Il caso drammatico dell’Emilia-Romagna si collega direttamente a quello delle Marche di settembre 2022, mese in cui un territorio simile subì un disastro di pari portata, e a tanti casi in cui centri e città di dimensione considerevole sono state messe in ginocchio dalla furia dell’acqua. A Milano poi molti non dimenticano casi come le esondazioni del Lambro e del Seveso, o Genova e Messina più volte colpite dalla furia dell’acqua: in questi casi la cementificazione ha portato a tombare interi fiumi e torrenti, creando esplosioni pirotecniche che hanno più volte causato morti e danni.
Il primo giorno di ottobre del 2009 in provincia di Messina le montagne alle spalle di Giampilieri e Scaletta Zanclea scatenarono sui due borghi un torrente d’acqua e fango che causò complessivamente 37 morti, in una delle più drammatiche alluvioni della storia recente siciliana. L’acqua colpì e travolse diverse residenze che, si scoprì nel periodo di ricostruzione, erano state fatte edificare in forma pericolosa su canai in cui le acque, in caso di esondazione dei torrenti montani, avrebbero dovuto defluire in caso di fenomeni meteorologici estremi.
Quanto vale per le esondazioni vale anche per la siccità, dove il problema si palesa come strutturale e sistematico in un contesto in cui l’estrema variazione climatica è un dato ormai da considerare come variabile fondamentale nell’equazione sul futuro governo del territorio. La scarsa tutela delle regole urbanistiche ha favorito il flusso di acqua che ha più volte accelerato le inondazioni, l’ignavia dei movimenti Nimby e “no tutto” contribuito spesso a non far realizzare i fondamentali bacini d’accumulo dell’acqua piovana che in molti territori aiutano a combattere la siccità.
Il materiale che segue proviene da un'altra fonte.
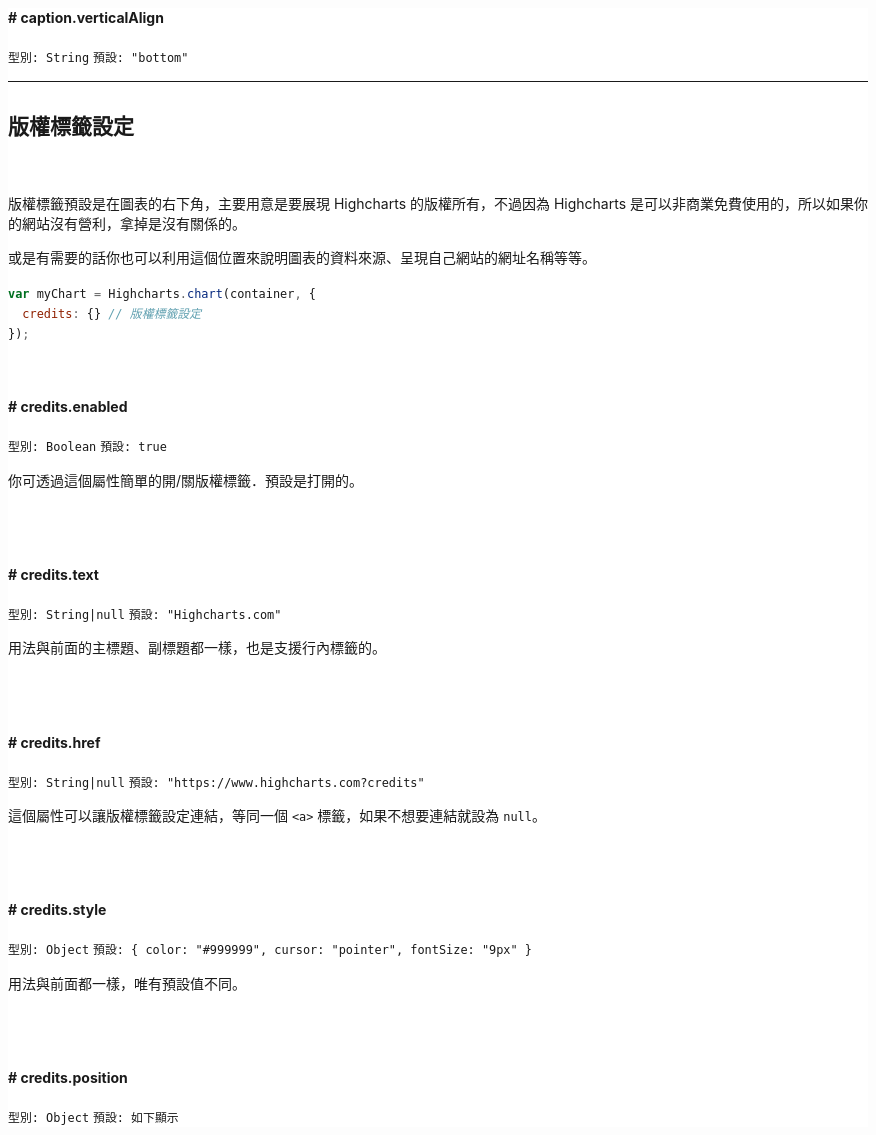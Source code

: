 #### # caption.verticalAlign
`型別: String` `預設: "bottom"`

---

## 版權標籤設定

<br/>

版權標籤預設是在圖表的右下角，主要用意是要展現 Highcharts 的版權所有，不過因為 Highcharts 是可以非商業免費使用的，所以如果你的網站沒有營利，拿掉是沒有關係的。

或是有需要的話你也可以利用這個位置來說明圖表的資料來源、呈現自己網站的網址名稱等等。

```javascript
var myChart = Highcharts.chart(container, {
  credits: {} // 版權標籤設定
});
```
<br/>

#### # credits.enabled

`型別: Boolean` `預設: true`

你可透過這個屬性簡單的開/關版權標籤．預設是打開的。

<br/>
<br/>

#### # credits.text

`型別: String|null` `預設: "Highcharts.com"`

用法與前面的主標題、副標題都一樣，也是支援行內標籤的。

<br/>
<br/>

#### # credits.href

`型別: String|null` `預設: "https://www.highcharts.com?credits"`

這個屬性可以讓版權標籤設定連結，等同一個 `<a>` 標籤，如果不想要連結就設為 `null`。

<br/>
<br/>

#### # credits.style

`型別: Object` `預設: { color: "#999999", cursor: "pointer", fontSize: "9px" }`

用法與前面都一樣，唯有預設值不同。

<br/>
<br/>

#### # credits.position

`型別: Object` `預設: 如下顯示`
E che spesso sono frenati anche dalle stesse opere di cementificazione che “rubano” l’acqua che filtra dai bacini stessi. Dalla Diga di Valsessera in Piemonte, che vicino Biella irriga le risaie, ai lavori previsti e mai partiti sul fiume Sacco in Lazio, passando per i bacini appenninici dietro Rimini le opere sono previste e non cantierate o, se esistono, sono in ritardo su manutenzione e sviluppo.
Nell’Antropocene, l’epoca segnata dall’aumento delle tensioni ecologiche legate all’impatto umano, non bisogna rassegnarsi all’idea che i grandi problemi ambientali sono catastrofi dalle conseguenze inevitabili. Serve pensare in prospettiva e immaginare un Paese più resiliente e capace di resistere alle folate estreme del clima, in ogni suo momento. Iniziando a rispettare il territorio e a coniugare sviluppo e sostenibilità. Per non doversi ritrovare, in alcuni casi, a piangere perché si è arrivati troppo tardi sui problemi, pagando il prezzo dell'incuria e delle dimenticanze della politica.